*Given data*.
+--
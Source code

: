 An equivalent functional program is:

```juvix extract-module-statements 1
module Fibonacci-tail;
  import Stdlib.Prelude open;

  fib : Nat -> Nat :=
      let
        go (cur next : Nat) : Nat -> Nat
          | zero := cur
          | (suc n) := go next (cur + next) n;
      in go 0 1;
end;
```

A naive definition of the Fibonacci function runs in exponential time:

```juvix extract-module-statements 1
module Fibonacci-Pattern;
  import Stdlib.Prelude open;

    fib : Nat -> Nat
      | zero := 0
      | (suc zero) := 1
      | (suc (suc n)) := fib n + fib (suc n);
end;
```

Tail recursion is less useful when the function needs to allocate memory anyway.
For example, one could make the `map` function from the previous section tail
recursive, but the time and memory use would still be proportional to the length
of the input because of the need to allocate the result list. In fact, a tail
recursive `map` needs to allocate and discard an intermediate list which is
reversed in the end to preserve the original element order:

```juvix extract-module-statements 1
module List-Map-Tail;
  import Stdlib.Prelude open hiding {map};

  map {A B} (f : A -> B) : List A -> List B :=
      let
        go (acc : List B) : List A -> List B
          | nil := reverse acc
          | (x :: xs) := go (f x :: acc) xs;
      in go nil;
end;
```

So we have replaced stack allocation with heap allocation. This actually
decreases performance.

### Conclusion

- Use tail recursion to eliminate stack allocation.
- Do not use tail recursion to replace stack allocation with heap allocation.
+--
*Task instructions*.
The line containing "decreases performance." marks the start. Reproduce it and all lines after it through the end of the listing, exactly and alone.

*Response*.
decreases performance.

### Conclusion

- Use tail recursion to eliminate stack allocation.
- Do not use tail recursion to replace stack allocation with heap allocation.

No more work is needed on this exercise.